Nitekim Kur’an, bu konuyu şöyle açıklamakta ve müminlere bir ölçü ve kıstas vermektedir:
وَمَا كَانَ اسْتِغْفَارُ إِبْرَاهِيمَ لِأَبِيهِ إِلاَّ عَن مَّوْعِدَةٍ وَعَدَهَا إِيَّاهُ فَلَمَّا تَبَيَّنَ لَهُ أَنَّهُ عَدُوٌّ لِلّهِ تَبَرَّأَ مِنْهُ إِنَّ إِبْرَاهِيمَ لأوَّاهٌ حَلِيمٌ:
“İbrahim'in kendi babası için istiğfarına gelince, bu sırf ona verdiği bir sözden dolayı idi. Babasının bir Allah düşmanı olduğu ona belli olunca, İbrahim ondan ilgisini kesip uzaklaştı. Doğrusu İbrahim yufka yürekli ve çok yumuşak tabiatlı, güzel ahlâklı idi.”
(TEVBE SURESİ 114. AYET)
MÜFESSİR KURTUBÎ BU KONUDA ŞÖYLE DEMİŞTİR: “İbrahim (AS)’ın babası zevahiri dikkate alarak oğluna, sırası gelince iman edeceğini söz vermişti. O bakımdan İbrahim (AS) onun için istiğfarda bulunmuştur. Ancak babasının verdiği sözü yerine getirmediğini görünce ondan ilgisini kesip uzaklaşmıştır.”

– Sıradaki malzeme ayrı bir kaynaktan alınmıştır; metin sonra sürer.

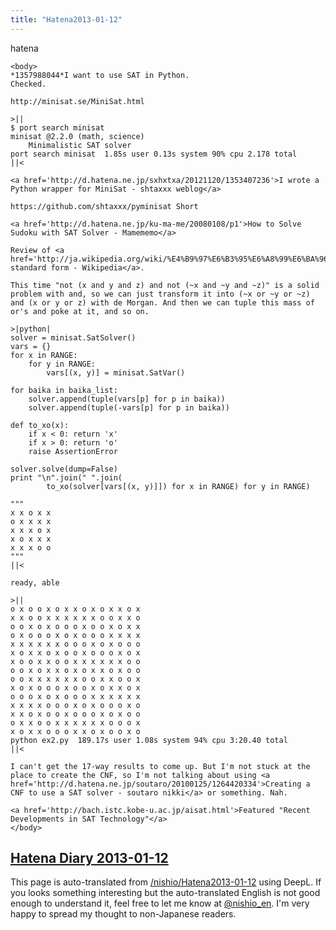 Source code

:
 ```yaml
---
title: "Hatena2013-01-12"
---
```


hatena

```
<body>
*1357988044*I want to use SAT in Python.
Checked.

http://minisat.se/MiniSat.html

>||
$ port search minisat
minisat @2.2.0 (math, science)
    Minimalistic SAT solver
port search minisat  1.85s user 0.13s system 90% cpu 2.178 total
||<

<a href='http://d.hatena.ne.jp/sxhxtxa/20121120/1353407236'>I wrote a Python wrapper for MiniSat - shtaxxx weblog</a>

https://github.com/shtaxxx/pyminisat Short

<a href='http://d.hatena.ne.jp/ku-ma-me/20080108/p1'>How to Solve Sudoku with SAT Solver - Mamememo</a>

Review of <a href='http://ja.wikipedia.org/wiki/%E4%B9%97%E6%B3%95%E6%A8%99%E6%BA%96%E5%BD%A2'>Multiplicative standard form - Wikipedia</a>.

This time "not (x and y and z) and not (~x and ~y and ~z)" is a solid problem with and, so we can just transform it into (~x or ~y or ~z) and (x or y or z) with de Morgan. And then we can tuple this mass of or's and poke at it, and so on.

>|python|
solver = minisat.SatSolver()
vars = {}
for x in RANGE:
    for y in RANGE:
        vars[(x, y)] = minisat.SatVar()

for baika in baika_list:
    solver.append(tuple(vars[p] for p in baika))
    solver.append(tuple(-vars[p] for p in baika))

def to_xo(x):
    if x < 0: return 'x'
    if x > 0: return 'o'
    raise AssertionError

solver.solve(dump=False)
print "\n".join(" ".join(
        to_xo(solver[vars[(x, y)]]) for x in RANGE) for y in RANGE)

"""
x x o x x
o x x x x
x x x o x
x o x x x
x x x o o
"""
||<

ready, able

>||
o x o o x o x x o x o x x o x
x x o o x x x x x x o o x x o
o o x o x o o o x o o x o x x
o x o o o x o x o o o x x x x
x x x x x x o o o x o x o o o
x o x x o x o o x o o o x o x
x o o x x o o x x x x x x o o
o o x o x x o x o x x o x o o
o o x x x x x x o o x x o o x
x o x o o o x o o x o x x o x
o o o x o x o o o x x x x x x
x x x x o o o x o x o o o x o
x x o x o o x o o o x o x o o
o x x o o x x x x x x o o o x
x o x x o o o x x o x o o x o
python ex2.py  189.17s user 1.08s system 94% cpu 3:20.40 total
||<

I can't get the 17-way results to come up. But I'm not stuck at the place to create the CNF, so I'm not talking about using <a href='http://d.hatena.ne.jp/soutaro/20100125/1264420334'>Creating a CNF to use a SAT solver - soutaro nikki</a> or something. Nah.

<a href='http://bach.istc.kobe-u.ac.jp/aisat.html'>Featured "Recent Developments in SAT Technology"</a>
</body>
```


[Hatena Diary 2013-01-12](https://nishiohirokazu.hatenadiary.org/archive/2013/01/12)
---
This page is auto-translated from [/nishio/Hatena2013-01-12](https://scrapbox.io/nishio/Hatena2013-01-12) using DeepL. If you looks something interesting but the auto-translated English is not good enough to understand it, feel free to let me know at [@nishio_en](https://twitter.com/nishio_en). I'm very happy to spread my thought to non-Japanese readers. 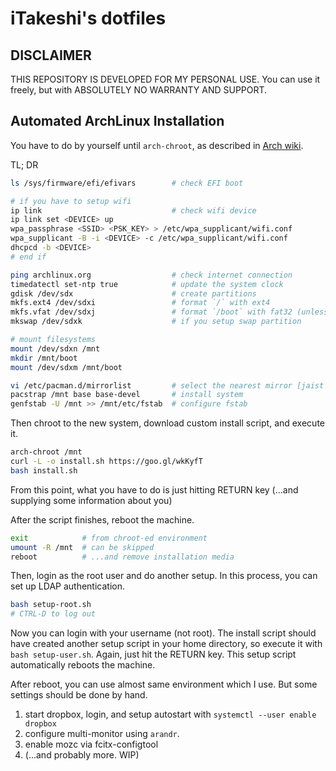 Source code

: iTakeshi's dotfiles
====================

## DISCLAIMER
THIS REPOSITORY IS DEVELOPED FOR MY PERSONAL USE.
You can use it freely, but with ABSOLUTELY NO WARRANTY AND SUPPORT.

## Automated ArchLinux Installation
You have to do by yourself until `arch-chroot`,
as described in [Arch wiki](https://wiki.archlinux.org/index.php/Installation_guide).

TL; DR
```sh
ls /sys/firmware/efi/efivars        # check EFI boot

# if you have to setup wifi
ip link                             # check wifi device
ip link set <DEVICE> up
wpa_passphrase <SSID> <PSK_KEY> > /etc/wpa_supplicant/wifi.conf
wpa_supplicant -B -i <DEVICE> -c /etc/wpa_supplicant/wifi.conf
dhcpcd -b <DEVICE>
# end if

ping archlinux.org                  # check internet connection
timedatectl set-ntp true            # update the system clock
gdisk /dev/sdx                      # create partitions
mkfs.ext4 /dev/sdxi                 # format `/` with ext4
mkfs.vfat /dev/sdxj                 # format `/boot` with fat32 (unless constructing dual-boot with Windows)
mkswap /dev/sdxk                    # if you setup swap partition

# mount filesystems
mount /dev/sdxn /mnt
mkdir /mnt/boot
mount /dev/sdxm /mnt/boot

vi /etc/pacman.d/mirrorlist         # select the nearest mirror [jaist > tsukuba > aggregate (for fallback)]
pacstrap /mnt base base-devel       # install system
genfstab -U /mnt >> /mnt/etc/fstab  # configure fstab
```

Then chroot to the new system, download custom install script, and execute it.
```sh
arch-chroot /mnt
curl -L -o install.sh https://goo.gl/wkKyfT
bash install.sh
```
From this point, what you have to do is just hitting RETURN key (...and supplying some information about you)

After the script finishes, reboot the machine.
```sh
exit            # from chroot-ed environment
umount -R /mnt  # can be skipped
reboot          # ...and remove installation media
```

Then, login as the root user and do another setup. In this process, you can set up LDAP authentication.
```sh
bash setup-root.sh
# CTRL-D to log out
```

Now you can login with your username (not root).
The install script should have created another setup script in your home directory,
so execute it with `bash setup-user.sh`.
Again, just hit the RETURN key.
This setup script automatically reboots the machine.

After reboot, you can use almost same environment which I use.
But some settings should be done by hand.

1. start dropbox, login, and setup autostart with `systemctl --user enable dropbox`
2. configure multi-monitor using `arandr`.
3. enable mozc via fcitx-configtool
4. (...and probably more. WIP)


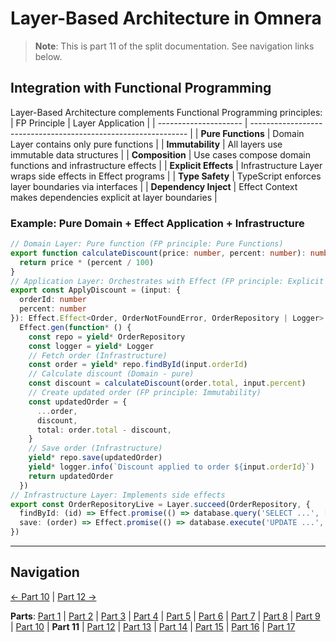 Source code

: # Layer-Based Architecture in Omnera

> **Note**: This is part 11 of the split documentation. See navigation links below.


## Integration with Functional Programming
Layer-Based Architecture complements Functional Programming principles:
| FP Principle          | Layer Application                                              |
| --------------------- | -------------------------------------------------------------- |
| **Pure Functions**    | Domain Layer contains only pure functions                      |
| **Immutability**      | All layers use immutable data structures                       |
| **Composition**       | Use cases compose domain functions and infrastructure effects  |
| **Explicit Effects**  | Infrastructure Layer wraps side effects in Effect programs     |
| **Type Safety**       | TypeScript enforces layer boundaries via interfaces            |
| **Dependency Inject** | Effect Context makes dependencies explicit at layer boundaries |

### Example: Pure Domain + Effect Application + Infrastructure
```typescript
// Domain Layer: Pure function (FP principle: Pure Functions)
export function calculateDiscount(price: number, percent: number): number {
  return price * (percent / 100)
}
// Application Layer: Orchestrates with Effect (FP principle: Explicit Effects)
export const ApplyDiscount = (input: {
  orderId: number
  percent: number
}): Effect.Effect<Order, OrderNotFoundError, OrderRepository | Logger> =>
  Effect.gen(function* () {
    const repo = yield* OrderRepository
    const logger = yield* Logger
    // Fetch order (Infrastructure)
    const order = yield* repo.findById(input.orderId)
    // Calculate discount (Domain - pure)
    const discount = calculateDiscount(order.total, input.percent)
    // Create updated order (FP principle: Immutability)
    const updatedOrder = {
      ...order,
      discount,
      total: order.total - discount,
    }
    // Save order (Infrastructure)
    yield* repo.save(updatedOrder)
    yield* logger.info(`Discount applied to order ${input.orderId}`)
    return updatedOrder
  })
// Infrastructure Layer: Implements side effects
export const OrderRepositoryLive = Layer.succeed(OrderRepository, {
  findById: (id) => Effect.promise(() => database.query('SELECT ...', [id])),
  save: (order) => Effect.promise(() => database.execute('UPDATE ...', [order])),
})
```
---


## Navigation

[← Part 10](./10-layer-communication-patterns.md) | [Part 12 →](./12-testing-layer-based-architecture.md)


**Parts**: [Part 1](./01-start.md) | [Part 2](./02-overview.md) | [Part 3](./03-what-is-layer-based-architecture.md) | [Part 4](./04-why-layer-based-architecture-for-omnera.md) | [Part 5](./05-omneras-four-layers.md) | [Part 6](./06-layer-1-presentation-layer-uiapi.md) | [Part 7](./07-layer-2-application-layer-use-casesorchestration.md) | [Part 8](./08-layer-3-domain-layer-business-logic.md) | [Part 9](./09-layer-4-infrastructure-layer-external-services.md) | [Part 10](./10-layer-communication-patterns.md) | **Part 11** | [Part 12](./12-testing-layer-based-architecture.md) | [Part 13](./13-file-structure.md) | [Part 14](./14-best-practices.md) | [Part 15](./15-common-pitfalls.md) | [Part 16](./16-resources-and-references.md) | [Part 17](./17-summary.md) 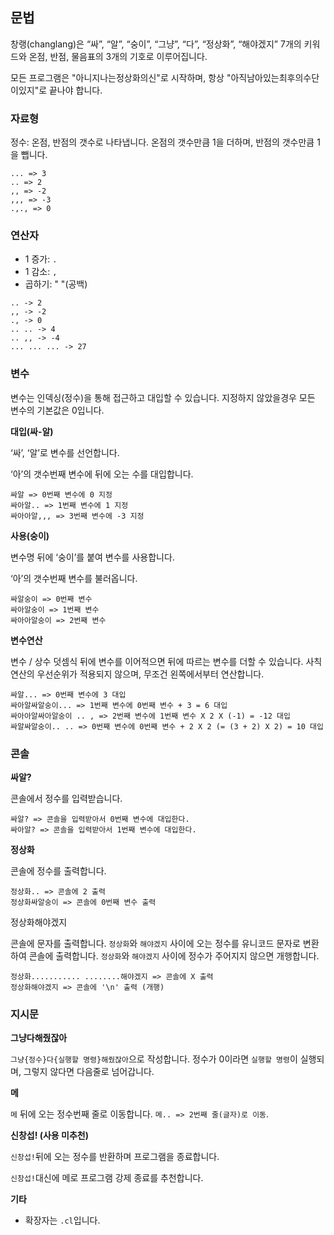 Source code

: ## 문법

창랭(changlang)은 “싸”, “알”, “숭이”, “그냥”, “다”, “정상화”, “해야겠지” 7개의 키워드와 온점, 반점, 물음표의 3개의 기호로 이루어집니다.

모든 프로그램은 "아니지나는정상화의신"로 시작하며, 항상 "아직남아있는최후의수단이있지"로 끝나야 합니다.

### **자료형**

정수: 온점, 반점의 갯수로 나타냅니다. 온점의 갯수만큼 1을 더하며, 반점의 갯수만큼 1을 뺍니다.

```
... => 3
.. => 2
,, => -2
,,, => -3
.,., => 0
```

### **연산자**

- 1 증가: `.`
- 1 감소: `,`
- 곱하기: " "(공백)

```
.. -> 2
,, -> -2
., -> 0
.. .. -> 4
.. ,, -> -4
... ... ... -> 27
```

### **변수**

변수는 인덱싱(정수)을 통해 접근하고 대입할 수 있습니다. 지정하지 않았을경우 모든 변수의 기본값은 0입니다.

**대입(싸-알)**

‘싸’, ‘알’로 변수를 선언합니다.

‘아’의 갯수번째 변수에 뒤에 오는 수를 대입합니다.

```
싸알 => 0번째 변수에 0 지정
싸아알.. => 1번째 변수에 1 지정
싸아아알,,, => 3번째 변수에 -3 지정
```

**사용(숭이)**

변수명 뒤에 ‘숭이’를 붙여 변수를 사용합니다.

‘아’의 갯수번째 변수를 불러옵니다.

```
싸알숭이 => 0번째 변수
싸아알숭이 => 1번째 변수
싸아아알숭이 => 2번째 변수
```

**변수연산**

변수 / 상수 덧셈식 뒤에 변수를 이어적으면 뒤에 따르는 변수를 더할 수 있습니다. 사칙연산의 우선순위가 적용되지 않으며, 무조건 왼쪽에서부터 연산합니다.

```
싸알... => 0번째 변수에 3 대입
싸아알싸알숭이... => 1번째 변수에 0번째 변수 + 3 = 6 대입
싸아아알싸아알숭이 .. , => 2번째 변수에 1번째 변수 X 2 X (-1) = -12 대입
싸알싸알숭이.. .. => 0번째 변수에 0번째 변수 + 2 X 2 (= (3 + 2) X 2) = 10 대입
```

### **콘솔**

**싸알?**

콘솔에서 정수를 입력받습니다.

```
싸알? => 콘솔을 입력받아서 0번째 변수에 대입한다.
싸아알? => 콘솔을 입력받아서 1번째 변수에 대입한다.
```

**정상화**

콘솔에 정수를 출력합니다.

```
정상화.. => 콘솔에 2 출력
정상화싸알숭이 => 콘솔에 0번째 변수 출력
```

정상화해야겠지

콘솔에 문자를 출력합니다. `정상화`와 `해야겠지` 사이에 오는 정수를 유니코드 문자로 변환하여 콘솔에 출력합니다. `정상화`와 `해야겠지` 사이에 정수가 주어지지 않으면 개행합니다.

```
정상화........... ........해야겠지 => 콘솔에 X 출력
정상화해야겠지 => 콘솔에 '\n' 출력 (개행)
```

### **지시문**

**그냥다해줬잖아**

`그냥{정수}다{실행할 명령}해줬잖아`으로 작성합니다. 정수가 0이라면 `실행할 명령`이 실행되며, 그렇지 않다면 다음줄로 넘어갑니다.

**메**

`메` 뒤에 오는 정수번째 줄로 이동합니다. `메.. => 2번째 줄(글자)로 이동`.

**신창섭! (사용 미추천)**

`신창섭!`뒤에 오는 정수를 반환하며 프로그램을 종료합니다.

`신창섭!`대신에 메로 프로그램 강제 종료를 추천합니다.

**기타**

- 확장자는 `.cl`입니다.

Yukarıda konumuzu oluşturan ayette, İbrahim (AS)’ın babası için istiğfarda bulunduğu dönem, onun verdiği sözü yerine getirmesine ümit beslediği günlerdir. Tabii küfür üzerine ölen bir kimse için ne dua, ne de istiğfar etmek caizdir. O bakımdan İbrahim (AS)’ın yaptığı dua ve istiğfar da, babası henüz ölmeden önceye aittir.
SONUÇ OLARAK BU AYETİN BİZE VERDİĞİ ÖĞÜT ŞUDUR: Salih bir müminin, hayatta olup iman etmesi umulan babası için dua ve istiğfarda bulunması caizdir. Günahkâr olarak ölen ana-babası için de her zaman dua ve istiğfarda bulunması sünnettir. Küfür üzere ölen ana-baba, yakınlar ve tanıdıklar için hiçbir zaman dua ve istiğfar yapılmaz. Kur'ân ve Sünnet bunun doğru olmadığında birleşmiştir.
6-) “BENİ (CANLILARIN) DİRİLİP KALDIRILACAKLARI GÜN REZİL VE RÜSVA EYLEME.”
وَلَاتُخْزِنِي يَوْمَ يُبْعَثُونَ:
“(İnsanların) dirilecekleri gün, beni mahcup etme.”
Şüphesiz insan İçin en büyük rüsvalık, âhirette bütün insanların, cinlerin ve meleklerin hazır ve şahit bulunduğu hesap alanında kötülük ve günahlarının ağır gelmesi; geriye kalan az bir iyilik ve sevabın da alınıp hak sahiplerine verilmesiyle neticelenen bir iflastır.
O halde âhiret gününde Cenâb-ı Hakk’ın rüsva etmeyeceği peygamberler, şehitler, sıddîkler ve sâlihlerin yolunu seçip o kafileye katılmamız gerekmektedir. İbrahim (AS)’ın bu husustaki duası bize yol göstermekte ve ölmeden önce kendimizi insanlığımıza yakışan bir düzeye getirerek peygamber terbiyesiyle hayatımızı süslememizi telkin etmektedir.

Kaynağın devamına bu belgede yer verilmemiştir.